* [Work to complete]:
Reproduce the first line of the entries that follow and each later line, word for word, ending with the one containing "- 4 enterprise (Enterprise tier)".

=== Begin Enclosure ===

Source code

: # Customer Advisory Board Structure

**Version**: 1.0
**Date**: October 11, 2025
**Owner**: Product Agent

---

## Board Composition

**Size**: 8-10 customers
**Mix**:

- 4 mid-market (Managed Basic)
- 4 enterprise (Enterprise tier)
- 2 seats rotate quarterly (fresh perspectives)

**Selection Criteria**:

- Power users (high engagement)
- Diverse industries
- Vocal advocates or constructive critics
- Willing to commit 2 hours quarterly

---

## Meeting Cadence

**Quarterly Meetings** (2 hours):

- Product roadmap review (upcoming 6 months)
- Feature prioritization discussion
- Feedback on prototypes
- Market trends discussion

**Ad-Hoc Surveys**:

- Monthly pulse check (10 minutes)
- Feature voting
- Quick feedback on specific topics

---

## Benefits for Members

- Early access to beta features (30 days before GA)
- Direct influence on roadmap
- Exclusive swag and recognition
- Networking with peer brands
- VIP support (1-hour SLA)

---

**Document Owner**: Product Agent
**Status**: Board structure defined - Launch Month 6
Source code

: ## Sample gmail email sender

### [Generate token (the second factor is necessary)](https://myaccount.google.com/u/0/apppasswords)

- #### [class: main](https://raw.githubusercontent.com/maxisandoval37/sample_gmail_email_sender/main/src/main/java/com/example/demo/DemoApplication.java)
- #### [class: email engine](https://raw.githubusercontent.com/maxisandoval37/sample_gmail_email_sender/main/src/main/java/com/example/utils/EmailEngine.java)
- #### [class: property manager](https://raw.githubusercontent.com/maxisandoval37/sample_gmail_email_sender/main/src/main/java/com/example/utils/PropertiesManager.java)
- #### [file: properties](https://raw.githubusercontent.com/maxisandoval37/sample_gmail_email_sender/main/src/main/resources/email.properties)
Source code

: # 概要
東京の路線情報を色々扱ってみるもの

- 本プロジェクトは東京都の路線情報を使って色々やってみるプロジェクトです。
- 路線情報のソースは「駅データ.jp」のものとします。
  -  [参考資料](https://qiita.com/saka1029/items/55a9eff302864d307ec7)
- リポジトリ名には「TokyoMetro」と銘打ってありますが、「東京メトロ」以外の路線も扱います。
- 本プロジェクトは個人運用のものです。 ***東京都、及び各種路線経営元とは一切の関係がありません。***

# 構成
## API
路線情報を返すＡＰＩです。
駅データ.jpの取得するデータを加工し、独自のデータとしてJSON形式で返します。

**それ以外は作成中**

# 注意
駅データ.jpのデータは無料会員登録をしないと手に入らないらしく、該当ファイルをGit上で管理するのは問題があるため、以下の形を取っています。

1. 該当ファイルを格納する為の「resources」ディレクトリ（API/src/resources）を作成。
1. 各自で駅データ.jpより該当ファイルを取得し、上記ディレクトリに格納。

=== End Enclosure ===

* [Task result]:
Source code

: # Customer Advisory Board Structure

**Version**: 1.0
**Date**: October 11, 2025
**Owner**: Product Agent

---

## Board Composition

**Size**: 8-10 customers
**Mix**:

- 4 mid-market (Managed Basic)
- 4 enterprise (Enterprise tier)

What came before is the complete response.